Friday, July 2, 2010

summer holiday & haying

Has a carnival landed in the field south of my kitchen? No, it's the hay wagon. Well, I don't know if it's called that - which sounds sort of Oklahoma-ish (the musical) - maybe it's just called The Truck that Hay Bales are Loaded Onto. Because that's what it is. My neighbor spent the last several days haying the huge field. Last evening and this morning he hurled and stacked hay bales onto the truck for hours. There are still lots more (17 acres worth). It doesn't matter that a holiday weekend is coming up. When it's ready it's ready and he will work until it's done.
And what do I know about haying? The girl who grew up in the Bronx? Who spent most of her adult life in New York and Connecticut? My childhood experiences of Fourth of July weekends involved firecrackers and Roman candles, lots of food and relatives. The aunts, uncles, cousins who lived in The City drove up to our northeast Bronx "country" house to spend the day eating and visiting. My mother spent days cleaning, cooking, baking. My father mowed the lawn, prepared the brick barbeque grill, machete-ed weeds just beyond the white picket fence (yes, that's what I said) where there was an large empty lot surrounded by trees that we were permitted to use as if it were our own. When he briefly kept a vegetable garden he picked whatever was available - like the small bounty we received from friends today and which we ate for supper.
  

At nightfall in the Bronx, after eating and talking all day (the adults) a bonfire was built and we sat around it toasting marshmallows. The uncles told tall stories, the kids set off firecrackers with lighted "punks" - after we had formed a brigade that solemnly marched to the flagpole and took down the flag. One summer the metal pole was struck by lightening and the flag burned to a crisp - that was the last of that ritual - the flag was never replaced.
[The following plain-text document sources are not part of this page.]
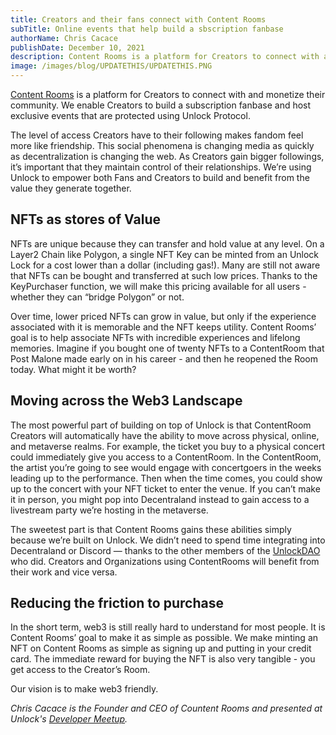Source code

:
 ```yaml
---
title: Creators and their fans connect with Content Rooms
subTitle: Online events that help build a sbscription fanbase
authorName: Chris Cacace
publishDate: December 10, 2021
description: Content Rooms is a platform for Creators to connect with and monetize their community that is powered by Unlock Protocol.
image: /images/blog/UPDATETHIS/UPDATETHIS.PNG
---
```


[Content Rooms](https://www.contenrooms.com) is a platform for Creators to connect with and monetize their community. We enable Creators to build a subscription fanbase and host exclusive events that are protected using Unlock Protocol.

The level of access Creators have to their following makes fandom feel more like friendship. This social phenomena is changing media as quickly as decentralization is changing the web. As Creators gain bigger followings, it’s important that they maintain control of their relationships. We’re using Unlock to empower both Fans and Creators to build and benefit from the value they generate together.

## NFTs as stores of Value

NFTs are unique because they can transfer and hold value at any level. On a Layer2 Chain like Polygon, a single NFT Key can be minted from an Unlock Lock for a cost lower than a dollar (including gas!). Many are still not aware that NFTs can be bought and transferred at such low prices. Thanks to the KeyPurchaser function, we will make this pricing available for all users - whether they can “bridge Polygon” or not.

Over time, lower priced NFTs can grow in value, but only if the experience associated with it is memorable and the NFT keeps utility. Content Rooms’ goal is to help associate NFTs with incredible experiences and lifelong memories. Imagine if you bought one of twenty NFTs to a ContentRoom that Post Malone made early on in his career - and then he reopened the Room today. What might it be worth?

## Moving across the Web3 Landscape

The most powerful part of building on top of Unlock is that ContentRoom Creators will automatically have the ability to move across physical, online, and metaverse realms. For example, the ticket you buy to a physical concert could immediately give you access to a ContentRoom. In the ContentRoom, the artist you’re going to see would engage with concertgoers in the weeks leading up to the performance. Then when the time comes, you could show up to the concert with your NFT ticket to enter the venue. If you can’t make it in person, you might pop into Decentraland instead to gain access to a livestream party we’re hosting in the metaverse.

The sweetest part is that Content Rooms gains these abilities simply because we’re built on Unlock. We didn’t need to spend time integrating into Decentraland or Discord — thanks to the other members of the [UnlockDAO](https://unlock-protocol.com/blog/unlock-dao) who did. Creators and Organizations using ContentRooms will benefit from their work and vice versa.

## Reducing the friction to purchase

In the short term, web3 is still really hard to understand for most people. It is Content Rooms’ goal to make it as simple as possible. We make minting an NFT on Content Rooms as simple as signing up and putting in your credit card. The immediate reward for buying the NFT is also very tangible - you get access to the Creator’s Room.

Our vision is to make web3 friendly.


*Chris Cacace is the Founder and CEO of Countent Rooms and presented at Unlock's [Developer Meetup](https://youtu.be/s7w_MDmqeUQ?t=412).*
By dusk the coffee pots were percolating on the kitchen stove, the smell of espresso wafting out the open screened doors, homemade desserts carried outside by a parade of sturdy aunts. The kids waited for the Bungalow Bar man who would come ringing down the block in his truck. That reliable 1950s summer presence - the white  ice cream truck - was supposed to resemble the Hindi thatched house that the word bungalow denoted. I can still swoon over a toasted coconut vanilla ice cream bar. But I do wonder who thought up that bungalow thing.
     Our preparation for the Fourth this year is, basically, nothing. Maybe we'll go to a friend's house to watch the town fireworks (they have an unobstructed view from their road) or maybe we'll just pour a couple of glasses of wine and watch an old movie.

"There's just no accounting for happiness"
Jane Kenyon wrote.
Like when I tried out my new digital camera
One fourth of July and set it to "fireworks"
Colorful stars and swirls and cascades
But then I said so what?
And deleted all fifty pictures.
They were not the happiness I desired.